Stored items:

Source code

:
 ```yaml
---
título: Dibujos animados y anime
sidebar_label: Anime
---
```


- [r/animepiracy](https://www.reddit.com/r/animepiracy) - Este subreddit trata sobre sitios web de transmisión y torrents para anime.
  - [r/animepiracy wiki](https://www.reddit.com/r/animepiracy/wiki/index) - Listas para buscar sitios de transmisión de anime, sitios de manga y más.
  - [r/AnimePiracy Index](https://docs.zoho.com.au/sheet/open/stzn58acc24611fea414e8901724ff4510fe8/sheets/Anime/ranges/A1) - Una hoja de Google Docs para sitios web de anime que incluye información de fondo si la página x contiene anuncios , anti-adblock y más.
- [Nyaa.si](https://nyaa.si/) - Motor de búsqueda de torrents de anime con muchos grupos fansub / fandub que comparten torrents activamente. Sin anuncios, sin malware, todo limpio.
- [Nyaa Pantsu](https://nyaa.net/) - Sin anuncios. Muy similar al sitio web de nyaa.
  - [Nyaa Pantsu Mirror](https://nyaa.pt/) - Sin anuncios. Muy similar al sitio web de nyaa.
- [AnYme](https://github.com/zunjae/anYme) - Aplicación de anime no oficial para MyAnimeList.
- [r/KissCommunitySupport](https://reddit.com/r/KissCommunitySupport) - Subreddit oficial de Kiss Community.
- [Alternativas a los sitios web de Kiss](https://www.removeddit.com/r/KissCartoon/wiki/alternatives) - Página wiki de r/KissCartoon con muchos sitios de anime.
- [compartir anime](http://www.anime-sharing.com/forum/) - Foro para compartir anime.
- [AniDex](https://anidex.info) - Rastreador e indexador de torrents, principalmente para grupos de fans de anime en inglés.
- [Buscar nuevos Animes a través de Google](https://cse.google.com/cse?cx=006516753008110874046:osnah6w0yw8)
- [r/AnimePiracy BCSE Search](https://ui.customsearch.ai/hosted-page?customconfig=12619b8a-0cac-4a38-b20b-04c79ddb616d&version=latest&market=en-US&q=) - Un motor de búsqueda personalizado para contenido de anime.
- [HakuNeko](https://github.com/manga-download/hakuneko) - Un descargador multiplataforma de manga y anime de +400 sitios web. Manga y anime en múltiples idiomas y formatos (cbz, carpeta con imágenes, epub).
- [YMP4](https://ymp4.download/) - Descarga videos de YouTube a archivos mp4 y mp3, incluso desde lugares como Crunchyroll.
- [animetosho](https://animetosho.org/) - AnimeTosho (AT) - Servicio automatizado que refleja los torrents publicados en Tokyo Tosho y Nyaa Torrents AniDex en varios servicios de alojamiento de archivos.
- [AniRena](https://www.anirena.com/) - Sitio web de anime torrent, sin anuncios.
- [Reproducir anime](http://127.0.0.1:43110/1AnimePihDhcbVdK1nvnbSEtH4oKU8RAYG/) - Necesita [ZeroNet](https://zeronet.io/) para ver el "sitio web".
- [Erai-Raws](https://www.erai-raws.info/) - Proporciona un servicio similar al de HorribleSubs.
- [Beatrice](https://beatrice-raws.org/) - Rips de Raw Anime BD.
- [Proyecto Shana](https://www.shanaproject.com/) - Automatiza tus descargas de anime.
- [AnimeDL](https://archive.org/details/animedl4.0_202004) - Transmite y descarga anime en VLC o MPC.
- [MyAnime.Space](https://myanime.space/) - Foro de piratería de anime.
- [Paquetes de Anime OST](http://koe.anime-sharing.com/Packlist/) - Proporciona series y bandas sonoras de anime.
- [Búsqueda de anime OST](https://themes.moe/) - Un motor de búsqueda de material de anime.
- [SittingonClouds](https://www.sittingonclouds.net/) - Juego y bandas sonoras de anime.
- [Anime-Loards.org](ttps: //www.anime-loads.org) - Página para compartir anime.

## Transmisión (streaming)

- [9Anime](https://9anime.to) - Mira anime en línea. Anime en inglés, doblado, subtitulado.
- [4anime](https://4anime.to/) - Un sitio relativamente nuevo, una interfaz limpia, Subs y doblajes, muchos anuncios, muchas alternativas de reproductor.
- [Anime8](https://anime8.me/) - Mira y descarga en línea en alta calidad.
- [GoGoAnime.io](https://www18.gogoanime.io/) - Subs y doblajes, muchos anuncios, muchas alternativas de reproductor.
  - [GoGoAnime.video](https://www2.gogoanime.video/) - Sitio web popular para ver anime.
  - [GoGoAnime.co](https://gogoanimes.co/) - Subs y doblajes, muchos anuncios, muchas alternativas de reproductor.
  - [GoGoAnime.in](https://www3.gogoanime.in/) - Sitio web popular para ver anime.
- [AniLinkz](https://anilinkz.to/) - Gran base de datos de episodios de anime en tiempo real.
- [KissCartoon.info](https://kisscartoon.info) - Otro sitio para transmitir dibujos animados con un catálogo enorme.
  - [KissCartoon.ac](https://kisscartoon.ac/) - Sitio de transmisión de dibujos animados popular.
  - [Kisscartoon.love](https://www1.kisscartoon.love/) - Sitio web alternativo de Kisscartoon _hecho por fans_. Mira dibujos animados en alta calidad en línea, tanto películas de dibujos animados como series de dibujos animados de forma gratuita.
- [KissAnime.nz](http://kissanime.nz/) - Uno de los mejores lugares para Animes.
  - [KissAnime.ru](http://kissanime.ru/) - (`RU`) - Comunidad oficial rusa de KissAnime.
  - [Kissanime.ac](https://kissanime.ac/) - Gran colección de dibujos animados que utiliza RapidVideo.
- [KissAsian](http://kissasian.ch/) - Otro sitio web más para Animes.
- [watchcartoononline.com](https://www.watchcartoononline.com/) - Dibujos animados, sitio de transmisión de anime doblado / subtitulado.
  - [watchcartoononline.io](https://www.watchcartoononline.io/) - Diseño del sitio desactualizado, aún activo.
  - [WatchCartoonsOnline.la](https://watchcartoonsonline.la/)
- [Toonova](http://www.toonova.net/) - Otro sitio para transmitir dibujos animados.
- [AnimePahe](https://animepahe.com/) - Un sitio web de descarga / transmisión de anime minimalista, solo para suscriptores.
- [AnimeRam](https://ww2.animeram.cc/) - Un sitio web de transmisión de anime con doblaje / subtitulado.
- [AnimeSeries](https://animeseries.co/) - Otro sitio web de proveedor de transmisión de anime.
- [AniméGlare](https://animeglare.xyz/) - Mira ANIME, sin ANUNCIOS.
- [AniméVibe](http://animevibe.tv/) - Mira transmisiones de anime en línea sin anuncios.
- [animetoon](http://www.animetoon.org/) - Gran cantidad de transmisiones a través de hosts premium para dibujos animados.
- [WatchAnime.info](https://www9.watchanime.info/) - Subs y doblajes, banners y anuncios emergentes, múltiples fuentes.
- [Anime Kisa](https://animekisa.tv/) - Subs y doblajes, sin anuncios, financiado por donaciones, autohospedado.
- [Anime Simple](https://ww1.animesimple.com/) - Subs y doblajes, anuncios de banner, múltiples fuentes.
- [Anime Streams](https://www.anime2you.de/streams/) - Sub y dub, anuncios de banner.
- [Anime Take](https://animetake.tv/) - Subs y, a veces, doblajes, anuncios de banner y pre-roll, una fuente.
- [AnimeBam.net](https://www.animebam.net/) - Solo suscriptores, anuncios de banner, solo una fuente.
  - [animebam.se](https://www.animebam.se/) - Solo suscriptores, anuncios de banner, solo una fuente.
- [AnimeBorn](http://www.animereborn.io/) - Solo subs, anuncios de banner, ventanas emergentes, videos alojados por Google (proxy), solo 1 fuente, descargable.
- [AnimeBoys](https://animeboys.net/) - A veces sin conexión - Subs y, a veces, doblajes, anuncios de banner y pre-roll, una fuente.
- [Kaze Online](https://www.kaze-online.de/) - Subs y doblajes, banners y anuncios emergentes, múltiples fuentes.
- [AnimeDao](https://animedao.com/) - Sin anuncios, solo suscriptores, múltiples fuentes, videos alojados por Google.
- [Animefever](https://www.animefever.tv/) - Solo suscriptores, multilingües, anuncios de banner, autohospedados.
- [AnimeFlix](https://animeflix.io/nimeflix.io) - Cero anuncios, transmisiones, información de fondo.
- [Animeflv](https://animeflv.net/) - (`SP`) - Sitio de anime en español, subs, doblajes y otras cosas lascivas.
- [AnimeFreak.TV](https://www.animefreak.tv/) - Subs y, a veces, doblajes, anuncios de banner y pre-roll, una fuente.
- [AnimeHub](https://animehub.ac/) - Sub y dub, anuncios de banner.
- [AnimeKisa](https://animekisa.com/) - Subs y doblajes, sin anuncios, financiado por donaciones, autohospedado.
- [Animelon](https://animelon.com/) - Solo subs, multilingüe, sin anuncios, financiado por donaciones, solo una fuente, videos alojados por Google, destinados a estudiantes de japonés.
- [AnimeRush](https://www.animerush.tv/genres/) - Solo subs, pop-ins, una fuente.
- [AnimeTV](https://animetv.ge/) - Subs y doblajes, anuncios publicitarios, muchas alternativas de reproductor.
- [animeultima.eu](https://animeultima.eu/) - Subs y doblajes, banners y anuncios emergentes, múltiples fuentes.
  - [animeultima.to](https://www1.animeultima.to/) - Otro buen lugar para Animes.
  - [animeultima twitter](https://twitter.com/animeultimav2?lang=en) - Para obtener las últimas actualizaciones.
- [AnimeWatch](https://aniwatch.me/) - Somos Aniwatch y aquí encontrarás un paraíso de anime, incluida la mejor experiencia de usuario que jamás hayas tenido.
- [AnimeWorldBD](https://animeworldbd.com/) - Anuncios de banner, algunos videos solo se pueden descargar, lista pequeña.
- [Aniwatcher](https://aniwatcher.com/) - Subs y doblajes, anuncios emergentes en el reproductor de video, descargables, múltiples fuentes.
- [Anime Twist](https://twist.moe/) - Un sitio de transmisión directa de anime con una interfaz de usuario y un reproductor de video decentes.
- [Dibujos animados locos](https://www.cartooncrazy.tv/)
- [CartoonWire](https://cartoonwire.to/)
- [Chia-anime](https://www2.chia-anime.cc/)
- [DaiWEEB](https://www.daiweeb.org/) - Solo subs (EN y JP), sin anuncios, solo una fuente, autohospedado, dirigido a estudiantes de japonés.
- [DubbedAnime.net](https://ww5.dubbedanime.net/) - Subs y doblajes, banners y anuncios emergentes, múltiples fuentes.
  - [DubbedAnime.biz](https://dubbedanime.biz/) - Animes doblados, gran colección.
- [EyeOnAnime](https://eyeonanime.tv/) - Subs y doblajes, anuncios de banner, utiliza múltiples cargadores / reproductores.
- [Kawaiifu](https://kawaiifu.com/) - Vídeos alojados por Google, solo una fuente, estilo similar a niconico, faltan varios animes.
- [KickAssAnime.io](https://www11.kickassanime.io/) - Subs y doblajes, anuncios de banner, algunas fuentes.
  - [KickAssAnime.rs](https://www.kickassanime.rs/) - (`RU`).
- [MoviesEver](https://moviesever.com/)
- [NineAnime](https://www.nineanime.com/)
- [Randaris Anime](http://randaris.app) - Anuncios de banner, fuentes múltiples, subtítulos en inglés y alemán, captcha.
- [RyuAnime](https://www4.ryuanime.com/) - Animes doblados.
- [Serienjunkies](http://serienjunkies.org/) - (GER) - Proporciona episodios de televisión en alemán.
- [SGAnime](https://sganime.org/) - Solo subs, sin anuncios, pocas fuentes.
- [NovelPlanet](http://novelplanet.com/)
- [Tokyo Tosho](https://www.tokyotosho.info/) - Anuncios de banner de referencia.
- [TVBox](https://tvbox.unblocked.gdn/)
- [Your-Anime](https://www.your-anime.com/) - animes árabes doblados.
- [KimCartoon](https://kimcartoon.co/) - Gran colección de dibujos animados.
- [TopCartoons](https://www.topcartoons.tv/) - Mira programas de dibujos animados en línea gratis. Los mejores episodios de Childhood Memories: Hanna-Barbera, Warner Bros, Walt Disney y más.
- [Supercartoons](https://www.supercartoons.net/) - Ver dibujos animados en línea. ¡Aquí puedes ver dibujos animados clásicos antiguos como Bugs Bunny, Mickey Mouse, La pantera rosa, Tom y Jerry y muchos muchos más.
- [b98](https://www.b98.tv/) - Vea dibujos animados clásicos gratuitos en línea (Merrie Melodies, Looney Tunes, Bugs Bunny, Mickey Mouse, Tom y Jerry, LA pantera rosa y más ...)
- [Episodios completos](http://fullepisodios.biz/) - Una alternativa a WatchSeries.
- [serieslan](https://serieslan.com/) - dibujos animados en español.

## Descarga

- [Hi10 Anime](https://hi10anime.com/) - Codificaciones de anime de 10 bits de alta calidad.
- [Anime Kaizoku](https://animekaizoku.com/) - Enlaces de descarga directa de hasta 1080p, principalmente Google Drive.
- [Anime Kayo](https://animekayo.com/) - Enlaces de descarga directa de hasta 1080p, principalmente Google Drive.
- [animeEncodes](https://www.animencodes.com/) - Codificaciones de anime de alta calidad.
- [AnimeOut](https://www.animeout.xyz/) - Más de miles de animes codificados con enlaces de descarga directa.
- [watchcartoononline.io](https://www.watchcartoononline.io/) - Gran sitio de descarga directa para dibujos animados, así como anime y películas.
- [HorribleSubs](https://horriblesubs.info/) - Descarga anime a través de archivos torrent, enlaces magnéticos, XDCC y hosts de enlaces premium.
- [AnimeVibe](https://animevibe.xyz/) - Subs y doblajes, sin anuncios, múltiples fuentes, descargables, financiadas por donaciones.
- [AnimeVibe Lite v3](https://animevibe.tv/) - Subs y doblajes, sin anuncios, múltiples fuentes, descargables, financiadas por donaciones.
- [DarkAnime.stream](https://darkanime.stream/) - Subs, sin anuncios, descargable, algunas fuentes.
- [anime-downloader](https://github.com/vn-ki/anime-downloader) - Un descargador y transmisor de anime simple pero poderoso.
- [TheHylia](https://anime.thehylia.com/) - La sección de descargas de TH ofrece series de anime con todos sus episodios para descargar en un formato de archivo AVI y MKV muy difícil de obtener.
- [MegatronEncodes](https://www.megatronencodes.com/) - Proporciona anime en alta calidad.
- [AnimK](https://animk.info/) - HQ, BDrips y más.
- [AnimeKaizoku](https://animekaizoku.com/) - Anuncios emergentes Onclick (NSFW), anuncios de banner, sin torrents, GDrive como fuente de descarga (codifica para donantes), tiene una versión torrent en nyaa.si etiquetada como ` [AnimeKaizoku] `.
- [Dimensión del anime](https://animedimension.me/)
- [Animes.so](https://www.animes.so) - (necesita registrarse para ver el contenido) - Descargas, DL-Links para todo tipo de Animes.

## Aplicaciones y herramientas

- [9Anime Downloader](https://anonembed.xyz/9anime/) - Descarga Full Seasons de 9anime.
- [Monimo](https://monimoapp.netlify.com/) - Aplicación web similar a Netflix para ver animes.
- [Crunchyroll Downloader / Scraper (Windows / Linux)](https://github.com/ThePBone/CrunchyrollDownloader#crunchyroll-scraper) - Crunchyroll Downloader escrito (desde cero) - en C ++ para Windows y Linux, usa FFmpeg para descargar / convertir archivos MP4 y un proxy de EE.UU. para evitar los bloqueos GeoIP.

**TO DO:** All lines above from the one containing "- [serieslan](https://serieslan.com/) - dibujos" to the one containing "- [Anime Kaizoku](https://animekaizoku.com/)" must be repeated exactly, both lines included, and no others.

**SOLUTION FOR THIS EXERCISE:**
- [serieslan](https://serieslan.com/) - dibujos animados en español.

## Descarga

- [Hi10 Anime](https://hi10anime.com/) - Codificaciones de anime de 10 bits de alta calidad.
- [Anime Kaizoku](https://animekaizoku.com/) - Enlaces de descarga directa de hasta 1080p, principalmente Google Drive.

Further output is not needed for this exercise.